From a1ec23b947538520b3182c598dc2bb9930d032b1 Mon Sep 17 00:00:00 2001
From: Zhang Jiao <zhangjiao2@cmss.chinamobile.com>
Date: Tue, 24 Sep 2024 12:55:34 +0800
Subject: [PATCH 11/16] selftests/bpf: Add missing va_end.

There is no va_end after va_copy, just add it.

Signed-off-by: Zhang Jiao <zhangjiao2@cmss.chinamobile.com>
Signed-off-by: Daniel Borkmann <daniel@iogearbox.net>
Acked-by: Eduard Zingerman <eddyz87@gmail.com>
Link: https://lore.kernel.org/r/20240924045534.8672-1-zhangjiao2@cmss.chinamobile.com
Signed-off-by: Alexei Starovoitov <ast@kernel.org>
---
 tools/testing/selftests/bpf/test_progs.c | 1 +
 1 file changed, 1 insertion(+)

diff --git a/tools/testing/selftests/bpf/test_progs.c b/tools/testing/selftests/bpf/test_progs.c
index c7a70e1a1085..7846f7f98908 100644
--- a/tools/testing/selftests/bpf/test_progs.c
+++ b/tools/testing/selftests/bpf/test_progs.c
@@ -868,6 +868,7 @@ static int libbpf_print_fn(enum libbpf_print_level level,
 
 		va_copy(args2, args);
 		vfprintf(libbpf_capture_stream, format, args2);
+		va_end(args2);
 	}
 
 	if (env.verbosity < VERBOSE_VERY && level == LIBBPF_DEBUG)
-- 
2.50.1


From 8b334d91834666dbc4c1c0b0abed3f855ed16cf3 Mon Sep 17 00:00:00 2001
From: Ihor Solodrai <ihor.solodrai@pm.me>
Date: Wed, 18 Sep 2024 19:33:22 +0000
Subject: [PATCH 12/16] libbpf: Change log level of BTF loading error message

Reduce log level of BTF loading error to INFO if BTF is not required.

Andrii says:

  Nowadays the expectation is that the BPF program will have a valid
  .BTF section, so even though .BTF is "optional", I think it's fine
  to emit a warning for that case (any reasonably recent Clang will
  produce valid BTF).

  Ihor's patch is fixing the situation with an outdated host kernel
  that doesn't understand BTF. libbpf will try to "upload" the
  program's BTF, but if that fails and the BPF object doesn't use
  any features that require having BTF uploaded, then it's just an
  information message to the user, but otherwise can be ignored.

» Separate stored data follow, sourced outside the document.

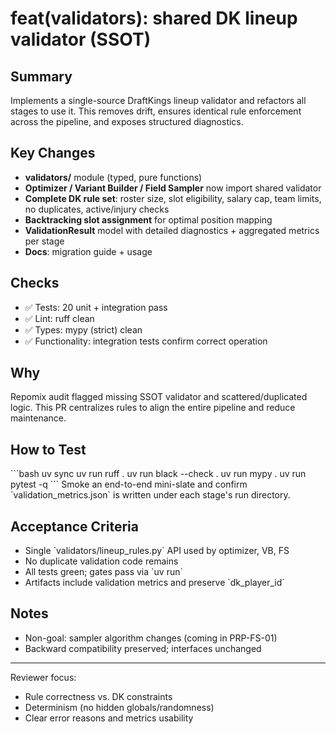 # feat(validators): shared DK lineup validator (SSOT)

## Summary
Implements a single-source DraftKings lineup validator and refactors all stages to use it. This removes drift, ensures identical rule enforcement across the pipeline, and exposes structured diagnostics.

## Key Changes
- **validators/** module (typed, pure functions)
- **Optimizer / Variant Builder / Field Sampler** now import shared validator
- **Complete DK rule set**: roster size, slot eligibility, salary cap, team limits, no duplicates, active/injury checks
- **Backtracking slot assignment** for optimal position mapping
- **ValidationResult** model with detailed diagnostics + aggregated metrics per stage
- **Docs**: migration guide + usage

## Checks
- ✅ Tests: 20 unit + integration pass
- ✅ Lint: ruff clean
- ✅ Types: mypy (strict) clean
- ✅ Functionality: integration tests confirm correct operation

## Why
Repomix audit flagged missing SSOT validator and scattered/duplicated logic. This PR centralizes rules to align the entire pipeline and reduce maintenance.

## How to Test
\`\`\`bash
uv sync
uv run ruff .
uv run black --check .
uv run mypy .
uv run pytest -q
\`\`\`
Smoke an end-to-end mini-slate and confirm \`validation_metrics.json\` is written under each stage's run directory.

## Acceptance Criteria
- Single \`validators/lineup_rules.py\` API used by optimizer, VB, FS
- No duplicate validation code remains
- All tests green; gates pass via \`uv run\`
- Artifacts include validation metrics and preserve \`dk_player_id\`

## Notes
- Non-goal: sampler algorithm changes (coming in PRP-FS-01)
- Backward compatibility preserved; interfaces unchanged

---
Reviewer focus:
- Rule correctness vs. DK constraints
- Determinism (no hidden globals/randomness)
- Clear error reasons and metrics usability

Suggested-by: Andrii Nakryiko <andrii@kernel.org>
Signed-off-by: Ihor Solodrai <ihor.solodrai@pm.me>
Acked-by: Andrii Nakryiko <andrii@kernel.org>
Signed-off-by: Daniel Borkmann <daniel@iogearbox.net>
Signed-off-by: Alexei Starovoitov <ast@kernel.org>
---
 tools/lib/bpf/libbpf.c | 9 +++++----
 1 file changed, 5 insertions(+), 4 deletions(-)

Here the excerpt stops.